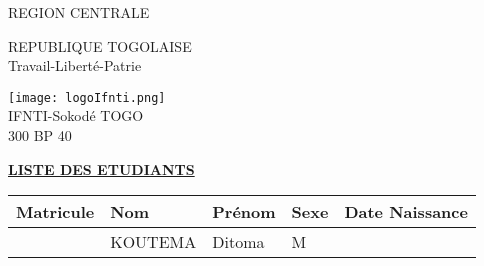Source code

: \documentclass[10pt,a4paper]{article}
\begin{document}
\begin{minipage}{12cm}
\textsf{REGION CENTRALE} \\ \hspace{1cm}
\end{minipage}
\begin{minipage}{5cm}
REPUBLIQUE TOGOLAISE\\
Travail-Liberté-Patrie
\end{minipage}
\begin{minipage}{3cm}
\begin{center}
\texttt{[image: logoIfnti.png]} \\ \hspace{1cm}
IFNTI-Sokodé TOGO\\300 BP 40
\end{center}
\end{minipage}
\begin{center}
\underline{\textbf{LISTE DES ETUDIANTS}}
\end{center}
\begin{longtable}{|l|l|l|l|l|} \hline
\textbf{Matricule} & \textbf{Nom} & \textbf{Prénom} &
\textbf{Sexe} & \textbf{Date Naissance}\\ \hline

 & KOUTEMA & Ditoma &
M & \\ \hline

\end{longtable}
\end{document}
########
=== Assignment ===
Your reply should be the full data above, copied exactly, with no pictures in it.

=== Task output ===
Source code

: \documentclass[10pt,a4paper]{article}
\begin{document}
\begin{minipage}{12cm}
\textsf{REGION CENTRALE} \\ \hspace{1cm}
\end{minipage}
\begin{minipage}{5cm}
REPUBLIQUE TOGOLAISE\\
Travail-Liberté-Patrie
\end{minipage}
\begin{minipage}{3cm}
\begin{center}
\texttt{[image: logoIfnti.png]} \\ \hspace{1cm}
IFNTI-Sokodé TOGO\\300 BP 40
\end{center}
\end{minipage}
\begin{center}
\underline{\textbf{LISTE DES ETUDIANTS}}
\end{center}
\begin{longtable}{|l|l|l|l|l|} \hline
\textbf{Matricule} & \textbf{Nom} & \textbf{Prénom} &
\textbf{Sexe} & \textbf{Date Naissance}\\ \hline

 & KOUTEMA & Ditoma &
M & \\ \hline

\end{longtable}
\end{document}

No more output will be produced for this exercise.